Дети с ней не играли. Оставшись наверху одни, они перешептывались. В пасмурную погоду, когда ветер завывал в трубе, а дождь барабанил по крыше и по карнизам с шумом бежала вода, они рассказывали друг другу истории о Джеке, хоть никогда его и не видели. Один утверждал, что Джек – злой волшебник, помещенный в коробку в наказание за преступления, слишком ужасные, чтобы о них рассказывать; другой (я уверен, это была одна из девочек) склонялся к мысли, что шкатулка на самом деле – ящик Пандоры, и Джек сидит там для того, чтобы не дать плохим вещам снова выйти наружу. Они даже не прикасались к шкатулке, но время от времени кому-то из взрослых вдруг случалось вспомнить старого доброго Джека-в-табакерке и, достав из ящика, водрузить шкатулку на каминную полку, вот тогда, набравшись храбрости и выждав немного, дети снова прятали ее на самое дно.
   Дети не играли с Джеком-в-табакерке. А когда они выросли и разъехались из большого дома, старую детскую заперли, и о ней почти позабыли.
   Хотя на самом деле было не так. Дети всю жизнь помнили, как поодиночке, в синем лунном свете, босиком поднимались в детскую. Это было сродни лунатизму: беззвучные шаги по деревянным ступеням и затертому ковру. Они вспоминали, как открывали драгоценный ящик, как, перерыв кукол и одежду, доставали из него шкатулку.
   Когда мальчик или девочка касался замочка, крышка откидывалась, медленно, как восходит солнце, и тогда начинала играть музыка и появлялся Джек. Он не выскакивал из табакерки, потому что у него не было пружинки, но медленно и неотвратимо поднимался и манил ребенка, чтобы тот наклонился к нему, и улыбался.
   И тогда, в лунном сиянии, он говорил им вещи, которые они не могли ни запомнить, ни позабыть.
   Старший мальчик погиб на войне. Младший, когда родители умерли, унаследовал дом, однако тот у него отобрали, так как однажды ночью его нашли в подвале с тряпьем, парафином и спичками: он собирался сжечь большой дом до тла. Его отвезли в дурку, и возможно, он все еще там.

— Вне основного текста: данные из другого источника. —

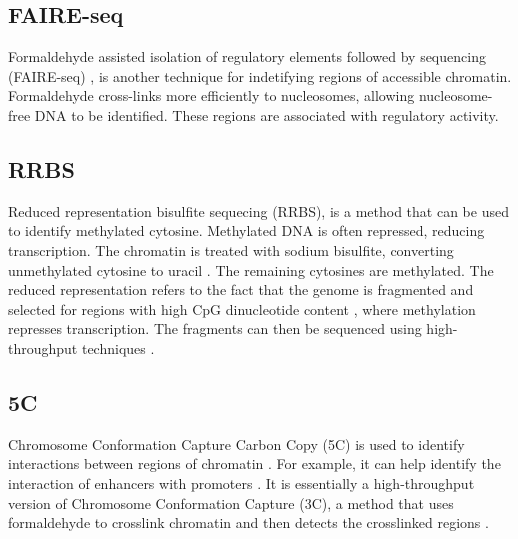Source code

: \documentclass{frontiersENG} %
\begin{document}
\subsection{FAIRE-seq}
Formaldehyde assisted isolation of regulatory elements followed by
sequencing (FAIRE-seq) \cite{Giresi2009}, \cite{Giresi2007} is another
technique for indetifying regions of accessible
chromatin. Formaldehyde cross-links more efficiently to nucleosomes,
allowing nucleosome-free DNA to be identified. These regions are
associated with regulatory activity.

\subsection{RRBS}
Reduced representation bisulfite sequecing (RRBS), is a method that
can be used to identify methylated cytosine. Methylated DNA is often
repressed, reducing transcription. The chromatin is treated with
sodium bisulfite, converting unmethylated cytosine to uracil
\cite{Frommer1992}. The remaining cytosines are methylated. The
reduced representation refers to the fact that the genome is
fragmented and selected for regions with high CpG dinucleotide content
\cite{Dunham2012}, \cite{Meissner2005} where methylation represses
transcription. The fragments can then be sequenced using
high-throughput techniques \cite{Meissner2008}.

\subsection{5C}
Chromosome Conformation Capture Carbon Copy (5C) is used to identify
interactions between regions of chromatin \cite{Dostie2006}. For
example, it can help identify the interaction of enhancers with
promoters \cite{Sanyal2012}. It is essentially a high-throughput
version of Chromosome Conformation Capture (3C), a method that uses
formaldehyde to crosslink chromatin and then detects the crosslinked
regions \cite{Dekker2002}.
\end{document}

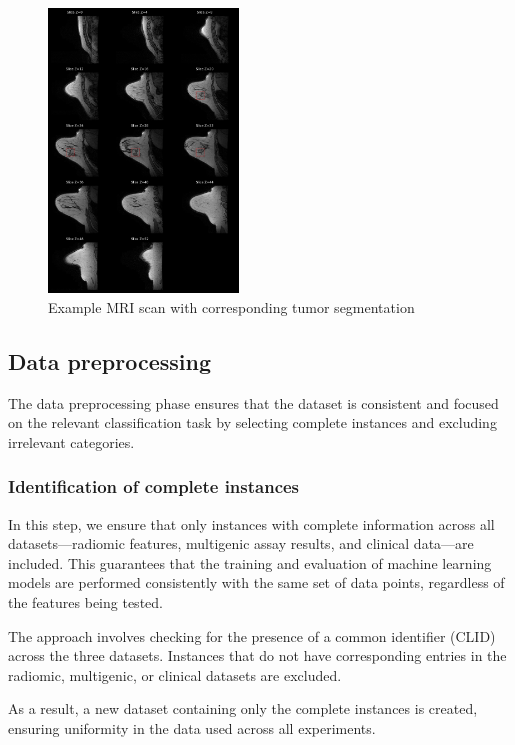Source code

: \documentclass[conference]{IEEEtran}
\begin{document}
\begin{figure}
    \centering
    \includegraphics[width=0.45\textwidth]{images/mri_example.png}
    \caption{Example MRI scan with corresponding tumor segmentation}
    \label{fig:mri_example}
\end{figure}

\subsection{Data preprocessing}

The data preprocessing phase ensures that the dataset is consistent and focused on the relevant classification task by selecting complete instances and excluding irrelevant categories.

\subsubsection{Identification of complete instances}

In this step, we ensure that only instances with complete information across all datasets—radiomic features, multigenic assay results, and clinical data—are included. This guarantees that the training and evaluation of machine learning models are performed consistently with the same set of data points, regardless of the features being tested.

The approach involves checking for the presence of a common identifier (CLID) across the three datasets. Instances that do not have corresponding entries in the radiomic, multigenic, or clinical datasets are excluded.

As a result, a new dataset containing only the complete instances is created, ensuring uniformity in the data used across all experiments.
\end{document}
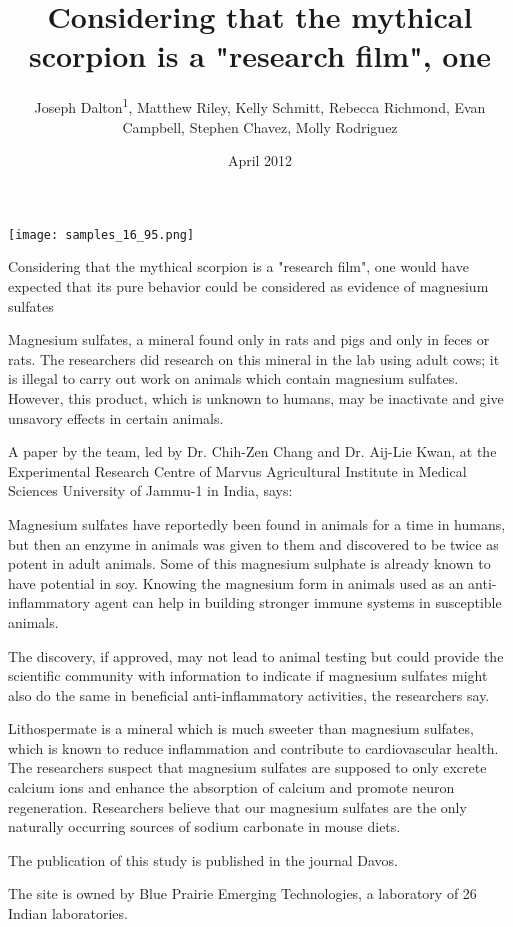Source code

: \documentclass{article}
\title{Considering that the mythical scorpion is a "research film", one}
\author{Joseph Dalton\textsuperscript{1},  Matthew Riley,  Kelly Schmitt,  Rebecca Richmond,  Evan Campbell,  Stephen Chavez,  Molly Rodriguez}
\affil{\textsuperscript{1}University of Pittsburgh}
\date{April 2012}
\begin{document}
\maketitle

\begin{center}
\begin{minipage}{0.75\linewidth}
\texttt{[image: samples\_16\_95.png]}
\end{minipage}
\end{center}

Considering that the mythical scorpion is a "research film", one would have expected that its pure behavior could be considered as evidence of magnesium sulfates

Magnesium sulfates, a mineral found only in rats and pigs and only in feces or rats. The researchers did research on this mineral in the lab using adult cows; it is illegal to carry out work on animals which contain magnesium sulfates. However, this product, which is unknown to humans, may be inactivate and give unsavory effects in certain animals.

A paper by the team, led by Dr. Chih-Zen Chang and Dr. Aij-Lie Kwan, at the Experimental Research Centre of Marvus Agricultural Institute in Medical Sciences University of Jammu-1 in India, says:

Magnesium sulfates have reportedly been found in animals for a time in humans, but then an enzyme in animals was given to them and discovered to be twice as potent in adult animals. Some of this magnesium sulphate is already known to have potential in soy. Knowing the magnesium form in animals used as an anti-inflammatory agent can help in building stronger immune systems in susceptible animals.

The discovery, if approved, may not lead to animal testing but could provide the scientific community with information to indicate if magnesium sulfates might also do the same in beneficial anti-inflammatory activities, the researchers say.

Lithospermate is a mineral which is much sweeter than magnesium sulfates, which is known to reduce inflammation and contribute to cardiovascular health. The researchers suspect that magnesium sulfates are supposed to only excrete calcium ions and enhance the absorption of calcium and promote neuron regeneration. Researchers believe that our magnesium sulfates are the only naturally occurring sources of sodium carbonate in mouse diets.

The publication of this study is published in the journal Davos.

The site is owned by Blue Prairie Emerging Technologies, a laboratory of 26 Indian laboratories.
\end{document}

   Другие дети, то есть когда-то девочки, а теперь женщины, все как одна отказались вернуться в дом, в котором выросли; окна в доме закрыли ставнями, а на двери повесили огромные замки, и сестры приезжали сюда так же редко, как навещали могилу старшего брата и то существо, что некогда было их младшим братом, а точнее сказать, никогда.
   Шли годы, девочки стали старухами, а в их детской свили гнезда совы и летучие мыши, и среди забытых игрушек обосновались крысы. Звери без интереса смотрят на поблекшие картинки на стенах, оставляя помет на том, что некогда было ковром. А глубоко в ящике, в шкатулке, все еще сидит Джек. Он улыбается и ждет, и свято хранит свою тайну. Он ждет, когда придут дети. И может так ждать целую вечность.

Пруд с золотыми рыбками и другие истории

   Шел дождь, когда я прилетел в Лос-Анджелес, и я вдруг почувствовал, что оказался в мире черно-белого кино.
   В аэропорту меня ждал водитель в черной униформе, в руке он держал белую картонку, хоть и с ошибкой, но с аккуратно выведенной моей фамилией.
   – Я отвезу вас прямо в отель, сэр, – сказал водитель. Кажется, он был слегка разочарован тем, что у меня не оказалось багажа, и ему нечего было поднести до машины, кроме видавшей виды дорожной сумки с футболками, бельем и носками.
   – Это далеко?
   Он покачал головой.
   – Минут двадцать пять – тридцать. Бывать здесь доводилось?
   – Нет.
   – Ну так я вам скажу, в Лос-Анджелесе все в тридцати минутах. Куда бы вы ни отправились. Тридцать минут, не больше. – Он засунул мою сумку в багажник лимузина, который назвал рыдваном, и открыл мне дверцу.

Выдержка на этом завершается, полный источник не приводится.